Records shown:
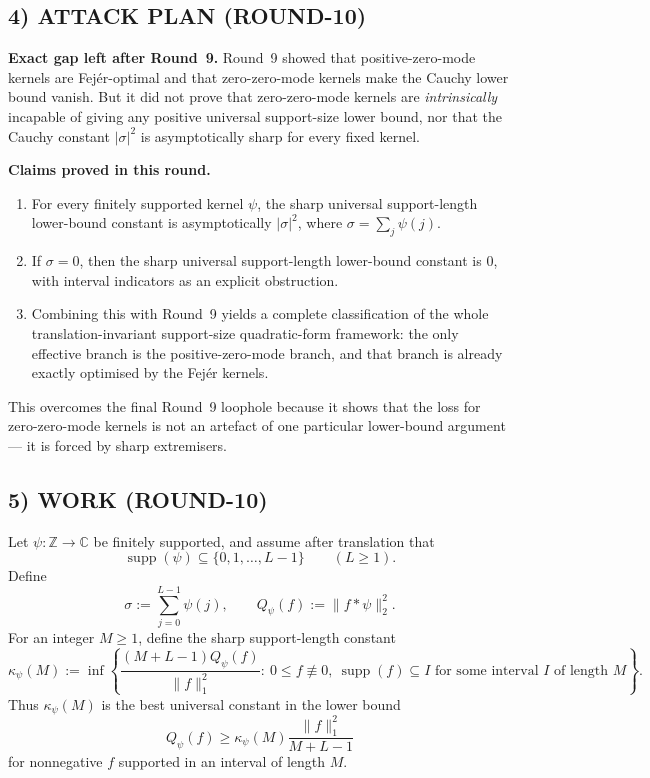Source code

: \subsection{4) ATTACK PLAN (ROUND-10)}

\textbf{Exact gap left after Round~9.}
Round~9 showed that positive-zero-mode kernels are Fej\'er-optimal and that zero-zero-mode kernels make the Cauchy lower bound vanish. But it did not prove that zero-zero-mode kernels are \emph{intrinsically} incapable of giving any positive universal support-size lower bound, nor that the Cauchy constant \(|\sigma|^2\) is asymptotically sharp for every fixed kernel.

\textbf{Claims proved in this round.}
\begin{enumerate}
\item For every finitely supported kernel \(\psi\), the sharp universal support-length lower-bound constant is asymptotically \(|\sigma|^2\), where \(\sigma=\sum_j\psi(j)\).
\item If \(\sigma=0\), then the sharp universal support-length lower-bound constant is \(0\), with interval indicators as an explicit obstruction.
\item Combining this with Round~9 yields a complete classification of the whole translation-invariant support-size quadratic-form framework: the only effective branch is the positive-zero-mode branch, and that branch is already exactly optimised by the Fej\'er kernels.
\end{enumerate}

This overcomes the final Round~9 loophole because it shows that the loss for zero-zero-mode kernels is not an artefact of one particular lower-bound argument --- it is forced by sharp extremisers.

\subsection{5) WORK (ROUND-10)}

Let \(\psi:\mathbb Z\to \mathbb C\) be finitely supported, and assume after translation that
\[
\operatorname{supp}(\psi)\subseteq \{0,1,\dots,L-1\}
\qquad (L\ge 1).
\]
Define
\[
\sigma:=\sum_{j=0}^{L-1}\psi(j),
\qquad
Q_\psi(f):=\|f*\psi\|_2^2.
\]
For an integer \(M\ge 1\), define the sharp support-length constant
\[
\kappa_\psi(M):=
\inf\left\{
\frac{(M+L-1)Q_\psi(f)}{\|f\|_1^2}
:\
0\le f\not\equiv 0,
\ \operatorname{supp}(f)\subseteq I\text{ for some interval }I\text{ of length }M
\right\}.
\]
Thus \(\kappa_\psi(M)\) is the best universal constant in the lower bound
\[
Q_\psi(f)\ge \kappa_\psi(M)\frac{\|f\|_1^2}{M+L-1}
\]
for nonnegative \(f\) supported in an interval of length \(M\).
...
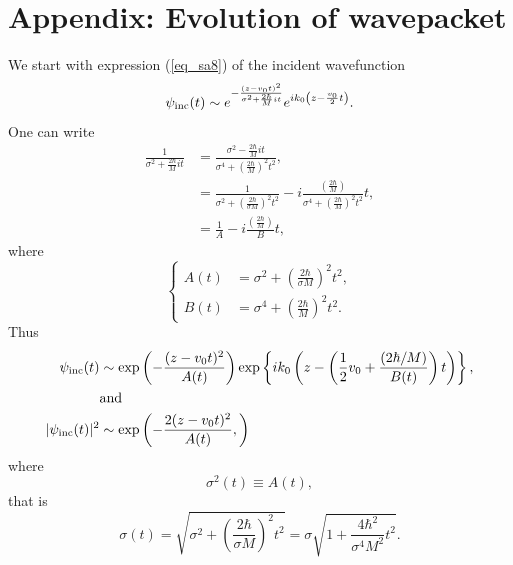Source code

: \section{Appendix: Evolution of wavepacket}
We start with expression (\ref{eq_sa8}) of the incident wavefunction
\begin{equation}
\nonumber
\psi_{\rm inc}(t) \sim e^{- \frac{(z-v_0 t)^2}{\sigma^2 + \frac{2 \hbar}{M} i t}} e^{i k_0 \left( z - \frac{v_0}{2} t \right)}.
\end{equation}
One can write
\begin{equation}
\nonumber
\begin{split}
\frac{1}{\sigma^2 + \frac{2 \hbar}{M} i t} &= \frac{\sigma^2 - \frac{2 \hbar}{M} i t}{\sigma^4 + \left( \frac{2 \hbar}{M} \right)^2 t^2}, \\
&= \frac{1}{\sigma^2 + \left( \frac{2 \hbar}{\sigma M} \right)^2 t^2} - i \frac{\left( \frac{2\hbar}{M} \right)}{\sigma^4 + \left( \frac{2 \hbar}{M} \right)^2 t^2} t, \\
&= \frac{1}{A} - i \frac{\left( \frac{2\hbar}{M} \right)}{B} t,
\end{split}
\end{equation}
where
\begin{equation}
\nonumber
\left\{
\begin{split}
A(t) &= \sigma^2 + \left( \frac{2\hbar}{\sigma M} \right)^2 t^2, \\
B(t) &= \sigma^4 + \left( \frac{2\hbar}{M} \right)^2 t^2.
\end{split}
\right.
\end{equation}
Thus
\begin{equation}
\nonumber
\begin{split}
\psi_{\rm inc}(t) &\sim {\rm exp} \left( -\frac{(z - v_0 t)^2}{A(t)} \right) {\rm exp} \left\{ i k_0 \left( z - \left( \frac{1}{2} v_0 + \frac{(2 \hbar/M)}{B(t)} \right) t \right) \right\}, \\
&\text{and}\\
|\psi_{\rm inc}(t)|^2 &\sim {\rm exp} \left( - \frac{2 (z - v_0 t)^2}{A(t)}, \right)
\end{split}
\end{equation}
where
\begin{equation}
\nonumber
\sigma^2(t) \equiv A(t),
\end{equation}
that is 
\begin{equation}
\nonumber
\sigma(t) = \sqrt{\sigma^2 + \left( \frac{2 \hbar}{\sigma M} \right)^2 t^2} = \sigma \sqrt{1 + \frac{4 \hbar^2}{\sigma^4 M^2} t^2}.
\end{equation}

To do: Set down, from the entries above, exactly the lines from the one with "For an integer" up to and including the one with "for nonnegative \(f\)", and no other lines.

Your solution:
For an integer \(M\ge 1\), define the sharp support-length constant
\[
\kappa_\psi(M):=
\inf\left\{
\frac{(M+L-1)Q_\psi(f)}{\|f\|_1^2}
:\
0\le f\not\equiv 0,
\ \operatorname{supp}(f)\subseteq I\text{ for some interval }I\text{ of length }M
\right\}.
\]
Thus \(\kappa_\psi(M)\) is the best universal constant in the lower bound
\[
Q_\psi(f)\ge \kappa_\psi(M)\frac{\|f\|_1^2}{M+L-1}
\]
for nonnegative \(f\) supported in an interval of length \(M\).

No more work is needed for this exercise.